I love my job. I like the people I work with. I like the patients. I like the science I am learning and the clinical medicine I am practicing. I am developing my own ways of talking to parents and patients and have received feedback that these ways are not completely dysfunctional.
I'm not terribly fond of benign hematology but I do derive a lot of satisfaction from taking care of cancer patients and their families. I am asked a lot why I chose to do this, and there is a fairly straightforward answer.
Hope.
In my experience working all over a children's hospital, there is no better environment than the pediatric cancer ward. Everyone thinks their patient population is special, but these are truly awesome kids, families, nurses, doctors, child life specialists, and social workers. I have not been anywhere else in the hospital where there is less whining, more resilience, more support and people caring for each other. Kids are kids. They aren't held down easily. They make friends with the people who take care of them week in and week out and everyone develops special relationships with their patients and their families. It's common to see a small band of children, all in crazy spunky hats roaming the halls of the clinic looking for a favorite nurse or doctor to take a picture, give a gift, or play a clever prank.

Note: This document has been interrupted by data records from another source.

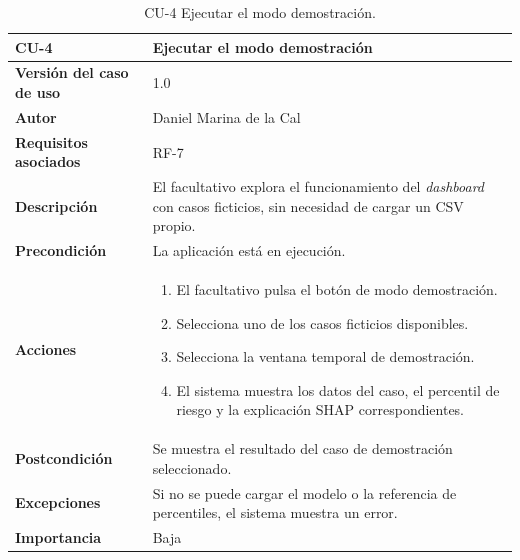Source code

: \documentclass[
  spanish,
  a4paper,
  12pt,
  twoside]{memoir}
\providecommand{\tightlist}{%
  \setlength{\itemsep}{0pt}\setlength{\parskip}{0pt}}
\begin{document}
\begin{table}[p]
    \centering
    \begin{tabularx}{\linewidth}{ p{} p{} }
        \toprule
        \textbf{CU-4} & \textbf{Ejecutar el modo demostración}\\
        \toprule
        \textbf{Versión del caso de uso} & 1.0 \\
        \textbf{Autor} & Daniel Marina de la Cal \\
        \textbf{Requisitos asociados} & RF-7 \\
        \textbf{Descripción} & El facultativo explora el funcionamiento del \textit{dashboard} con casos ficticios, sin necesidad de cargar un CSV propio. \\
        \textbf{Precondición} & La aplicación está en ejecución. \\
        \textbf{Acciones} &
        \begin{enumerate}
            \def\labelenumi{\arabic{enumi}.}
            \tightlist
            \item El facultativo pulsa el botón de modo demostración.
            \item Selecciona uno de los casos ficticios disponibles.
            \item Selecciona la ventana temporal de demostración.
            \item El sistema muestra los datos del caso, el percentil de riesgo y la explicación SHAP correspondientes.
        \end{enumerate}\\
        \textbf{Postcondición} & Se muestra el resultado del caso de demostración seleccionado. \\
        \textbf{Excepciones} & Si no se puede cargar el modelo o la referencia de percentiles, el sistema muestra un error. \\
        \textbf{Importancia} & Baja \\
        \bottomrule
    \end{tabularx}
    \caption{CU-4 Ejecutar el modo demostración.}
\end{table}
\end{document}
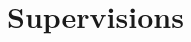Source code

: \documentclass[letterpaper]{DS_class_file} %
\begin{document}
\begin{twenty}
	
	
\end{twenty}


\section{Supervisions}
\end{document}

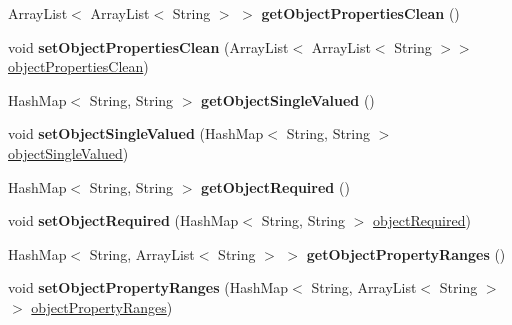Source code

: \begin{DoxyCompactItemize}
\item 
\hypertarget{class_data_base_1_1_tables_a8672a5216105a348c0719724ec56fdba}{
ArrayList$<$ ArrayList$<$ String $>$ $>$ {\bfseries getObjectPropertiesClean} ()}
\label{class_data_base_1_1_tables_a8672a5216105a348c0719724ec56fdba}

\item 
\hypertarget{class_data_base_1_1_tables_adcdf3af4edd0f1edae29d53baf10cd67}{
void {\bfseries setObjectPropertiesClean} (ArrayList$<$ ArrayList$<$ String $>$$>$ \hyperlink{class_data_base_1_1_tables_aefcb4c8a578671a32a64c3196281f479}{objectPropertiesClean})}
\label{class_data_base_1_1_tables_adcdf3af4edd0f1edae29d53baf10cd67}

\item 
\hypertarget{class_data_base_1_1_tables_a5c052fa560c9cf209239d22bd277dfaa}{
HashMap$<$ String, String $>$ {\bfseries getObjectSingleValued} ()}
\label{class_data_base_1_1_tables_a5c052fa560c9cf209239d22bd277dfaa}

\item 
\hypertarget{class_data_base_1_1_tables_a8e525dceed00c8db3710913f02dfc98e}{
void {\bfseries setObjectSingleValued} (HashMap$<$ String, String $>$ \hyperlink{class_data_base_1_1_tables_ae379376430f85d3c7cef16bf1a962ff1}{objectSingleValued})}
\label{class_data_base_1_1_tables_a8e525dceed00c8db3710913f02dfc98e}

\item 
\hypertarget{class_data_base_1_1_tables_a1e14c688b73c58acdd00e37fa03e9a65}{
HashMap$<$ String, String $>$ {\bfseries getObjectRequired} ()}
\label{class_data_base_1_1_tables_a1e14c688b73c58acdd00e37fa03e9a65}

\item 
\hypertarget{class_data_base_1_1_tables_ab25f6ae6e35aff6a3318da5128376036}{
void {\bfseries setObjectRequired} (HashMap$<$ String, String $>$ \hyperlink{class_data_base_1_1_tables_a11874c966b0f22fc88b7fb46cb3331ed}{objectRequired})}
\label{class_data_base_1_1_tables_ab25f6ae6e35aff6a3318da5128376036}

\item 
\hypertarget{class_data_base_1_1_tables_aba5a86d237192b92c71f05fd9cb70573}{
HashMap$<$ String, ArrayList$<$ String $>$ $>$ {\bfseries getObjectPropertyRanges} ()}
\label{class_data_base_1_1_tables_aba5a86d237192b92c71f05fd9cb70573}

\item 
\hypertarget{class_data_base_1_1_tables_abc4efc7ae4a231d68dcde9d9b5ab22f0}{
void {\bfseries setObjectPropertyRanges} (HashMap$<$ String, ArrayList$<$ String $>$$>$ \hyperlink{class_data_base_1_1_tables_af580afd6f42aac3503cecab2e615ef73}{objectPropertyRanges})}
\label{class_data_base_1_1_tables_abc4efc7ae4a231d68dcde9d9b5ab22f0}


\end{DoxyCompactItemize}
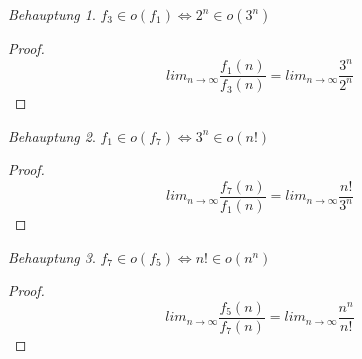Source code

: \documentclass[12pt]{article}
\theoremstyle{remark}
\newtheorem*{Behauptung}{Behauptung}
\begin{document}
\begin{Behauptung}
$f_3 \in o(f_1) \iff 2^n \in o(3^n)$
\end{Behauptung}
\begin{proof}
\[
lim_{n\rightarrow \infty}\frac{f_1(n)}{f_3(n)}
= lim_{n\rightarrow \infty}\frac{3^n}{2^n}

\]
\end{proof}

\begin{Behauptung}
$f_1 \in o(f_7) \iff 3^n \in o(n!)$
\end{Behauptung}
\begin{proof}
\[
lim_{n\rightarrow \infty}\frac{f_7(n)}{f_1(n)}
= lim_{n\rightarrow \infty}\frac{n!}{3^n}

\]
\end{proof}

\begin{Behauptung}
$f_7 \in o(f_5) \iff n! \in o(n^n)$
\end{Behauptung}
\begin{proof}
\[
lim_{n\rightarrow \infty}\frac{f_5(n)}{f_7(n)}
= lim_{n\rightarrow \infty}\frac{n^n}{n!}

\]
\end{proof}
\end{document}
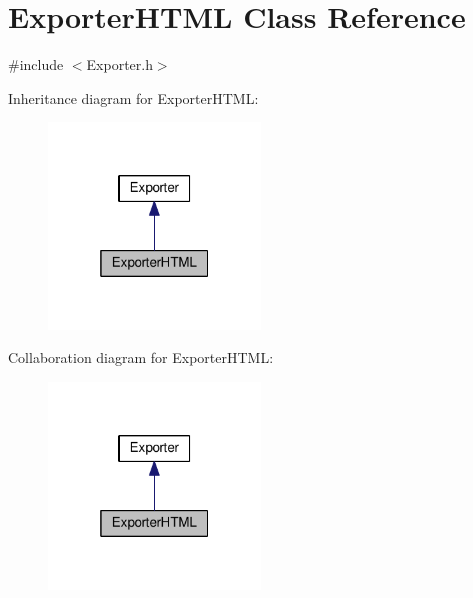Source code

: \hypertarget{class_exporter_h_t_m_l}{}\section{Exporter\+H\+T\+ML Class Reference}
\label{class_exporter_h_t_m_l}


{\ttfamily \#include $<$Exporter.\+h$>$}



Inheritance diagram for Exporter\+H\+T\+ML\+:
\nopagebreak
\begin{figure}[H]
\begin{center}
\leavevmode
\includegraphics[width=160pt]{class_exporter_h_t_m_l__inherit__graph}
\end{center}
\end{figure}


Collaboration diagram for Exporter\+H\+T\+ML\+:
\nopagebreak
\begin{figure}[H]
\begin{center}
\leavevmode
\includegraphics[width=160pt]{class_exporter_h_t_m_l__coll__graph}
\end{center}
\end{figure}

The outcomes for a lot of pediatric cancers are pretty good and we make a lot of these kids better and let them get on with their lives. Even those with the poorest outlook are treated like survivors by parents and staff. No one ever stops hoping that they get the best they possibly can.
Still, there are hard moments. Telling any parent their child has cancer. Telling a new high school grad that he'll be taking a detour on the way to his adult life. Watching a colleague suffer through the loss of a patient they have known and cared for for years. Looking at a sick little boy and just wanting to go home and hug your own baby knowing there are hours yet to go. Fearing that the karma of telling someone they will likely loose their own child will come back to bite you in the ass.
I often feel bad that I am fascinated looking at pathology slides, that I use the word cool to describe an imaging finding that will change a whole family's life forever. Still, I am here because the science fascinates me. And because the children move me.
This weekend was harder than any yet. In a sink or swim moment I sat with a family and told them that their little guy has one of our hardest to treat tumors and has a coin flip chance of being alive in two years. I did it with out the benefit of an attending physician present. Since then I have had the conversation swirling in my head trying to determine what I could have done better. I have told people before that their baby (aged 3-19y) has cancer but those babies were very likely to live to graduate from college. It's an easier conversation. This one was not.
I hated it but certainly not as much as they did.
I am humbled that the mother exclaimed "Look, E***, it's your friend Dr. Jen!" when I came back the next day.

I feel inexpressibly fortunate to have a healthy, smiling little boy.